Gould's seventh collection of essays covers a wide range of subjects in natural history, literature, and popular culture--from the wisdom of Charles Darwin to that of the Old Testament Psalms, from the dinosaurs of Jurassic Park to the dinosaurs of the latest scientific theories, from the thwarted humanity of the Frankenstein monster to the inhuman fallacies of eugenics and other pseudoscience. With black and white illustrations.

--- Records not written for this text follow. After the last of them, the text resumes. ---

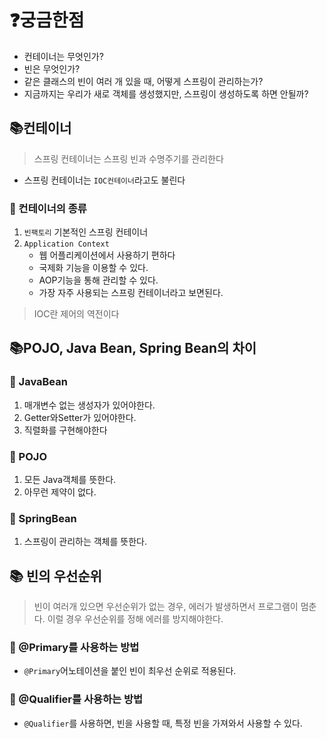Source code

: # ❓궁금한점
- 컨테이너는 무엇인가?
- 빈은 무엇인가?
- 같은 클래스의 빈이 여러 개 있을 때, 어떻게 스프링이 관리하는가?
- 지금까지는 우리가 새로 객체를 생성했지만, 스프링이 생성하도록 하면 안될까?

## 📚컨테이너

> 스프링 컨테이너는 스프링 빈과 수명주기를 관리한다

- 스프링 컨테이너는 `IOC컨테이너`라고도 불린다
### 📙 컨테이너의 종류
1. `빈팩토리`
   기본적인 스프링 컨테이너
2. `Application Context`
   - 웹 어플리케이션에서 사용하기 편하다
   - 국제화 기능을 이용할 수 있다.
   - AOP기능을 통해 관리할 수 있다.
   - 가장 자주 사용되는 스프링 컨테이너라고 보면된다.

> IOC란 제어의 역전이다

## 📚POJO, Java Bean, Spring Bean의 차이

### 📙 JavaBean
1. 매개변수 없는 생성자가 있어야한다.
2. Getter와Setter가 있어야한다.
3. 직렬화를 구현해야한다
### 📗 POJO
1. 모든 Java객체를 뜻한다.
2. 아무런 제약이 없다.
### 📕 SpringBean
1. 스프링이 관리하는 객체를 뜻한다.

## 📚 빈의 우선순위
> 빈이 여러개 있으면 우선순위가 없는 경우, 에러가 발생하면서 프로그램이 멈춘다. 이럴 경우 우선순위를 정해 에러를 방지해야한다.

### 📙 @Primary를 사용하는 방법
- `@Primary`어노테이션을 붙인 빈이 최우선 순위로 적용된다.

### 📗  @Qualifier를 사용하는 방법
- `@Qualifier`를 사용하면, 빈을 사용할 때, 특정 빈을 가져와서 사용할 수 있다.

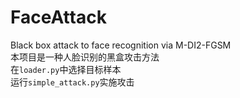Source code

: # FaceAttack
Black box attack to face recognition via M-DI2-FGSM  
本项目是一种人脸识别的黑盒攻击方法  
在`loader.py`中选择目标样本  
运行`simple_attack.py`实施攻击
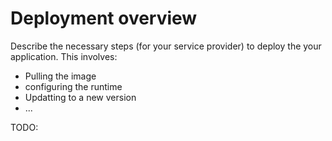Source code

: # Deployment overview

Describe the necessary steps (for your service provider) to deploy the your application.
This involves:
* Pulling the image
* configuring the runtime
* Updatting to a new version
* ...

TODO: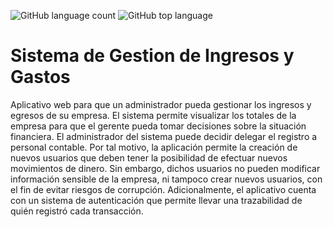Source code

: ![GitHub language count](https://img.shields.io/github/languages/count/janetmu/Sistema-de-Gestion-de-Ingresos-y-Gastos)
![GitHub top language](https://img.shields.io/github/languages/top/janetmu/Sistema-de-Gestion-de-Ingresos-y-Gastos)

# Sistema de Gestion de Ingresos y Gastos
Aplicativo web para que un administrador pueda gestionar los ingresos y egresos de su empresa. El sistema permite visualizar los totales de la empresa para que el gerente pueda tomar decisiones sobre la
situación financiera.
El administrador del sistema puede decidir delegar el registro a personal contable. Por tal motivo, la aplicación permite la creación de nuevos usuarios que deben tener la posibilidad de efectuar nuevos movimientos de dinero. Sin embargo, dichos usuarios no pueden 
modificar información sensible de la empresa, ni tampoco crear nuevos usuarios, con el fin de evitar riesgos de corrupción.
Adicionalmente, el aplicativo cuenta con un sistema de autenticación que permite llevar una trazabilidad de quién registró cada transacción. 

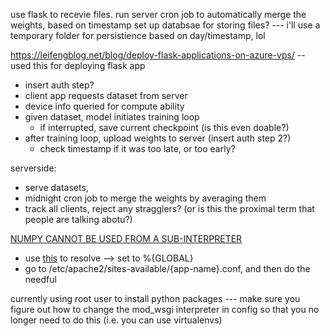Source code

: use flask to recevie files.
run server cron job to automatically merge the weights, based on timestamp
set up databsae for storing files? --- i'll use a temporary folder for persistience based on day/timestamp, lol

https://leifengblog.net/blog/deploy-flask-applications-on-azure-vps/ -- used this for deploying flask app

- insert auth step?
- client app requests dataset from server 
- device info queried for compute ability
- given dataset, model initiates training loop
    - if interrupted, save current checkpoint (is this even doable?)
- after training loop, upload weights to server (insert auth step 2?) 
  - check timestamp if it was too late, or too early?


serverside:
- serve datasets, 
- midnight cron job to merge the weights by averaging them
- track all clients, reject any stragglers? (or is this the proximal term that people are talking abotu?)


[NUMPY CANNOT BE USED FROM A SUB-INTERPRETER](https://code.google.com/archive/p/modwsgi/wikis/ApplicationIssues.wiki#Python_Simplified_GIL_State_API)
- use [this](https://modwsgi.readthedocs.io/en/master/configuration-directives/WSGIApplicationGroup.html) to resolve --> set to %{GLOBAL}
- go to /etc/apache2/sites-available/{app-name}.conf, and then do the needful

currently using root user to install python packages --- make sure you figure out how to change the mod_wsgi interpreter in config so that you no longer need to do this (i.e. you can use virtualenvs)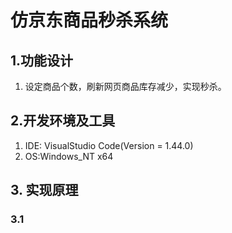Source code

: # 仿京东商品秒杀系统

## 1.功能设计

1.  设定商品个数，刷新网页商品库存减少，实现秒杀。


## 2.开发环境及工具

1.   IDE: VisualStudio Code(Version = 1.44.0)
2.   OS:Windows_NT x64


## 3. 实现原理


### 3.1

"Here is a new collection of Gould's unexpected connections between evolution and all manner of subjects, literature high among them. Gathered from his monthly column in Natural History magazine, these articles should delight, surprise, and inform his vast readership, as have his six prior volumes of essays. Somehow the light bulb pops on every month as his deadline approaches, some glowing fact pulled out of memory--often a line from Shakespeare or Tennyson--that illumines a                    generality Gould wishes to discuss. "Nature, red in tooth and claw" (Lord Alfred's line) induces dilations on the extent science can inform moral matters (not much, Gould believes); a remembrance of the infamous Wansee protocol prompts Gould's denunciation of the genocidal looting of evolutionary theory and, by extension, its vulnerability to ignoramuses in general. These two examples of the Gouldian essay method, fortunately, don't foreshadow a gloomy parade of topics: Gould can as easily alight at the fun house where mass culture absorbs ideas about evolution through movies of monsters run amok from Frankenstein to Jurassic Park. In other essays, he plunges directly into matters of evolutionary interpretation but customarily employs a literary twist: who else but Gould could link Edgar Allan Poe with his own area of professional eminence, the paleontology of snails? A discovery awaits in every essay--in every haystack--which solidifies Gould as one of the most eloquent science popularizers writing today."
--Booklist

Award-winning, bestselling author, evolutionary biologist, and paleontologist Stephen Jay Gould takes the art of the essay to an unprecedented height of excellence in this vibrant new collection of writings on science and natural history. From fads to fungus, baseball to beeswax, Gould always circles back to the great themes of time, change, and history, carrying readers home to the centering theme of evolution. Illustrations.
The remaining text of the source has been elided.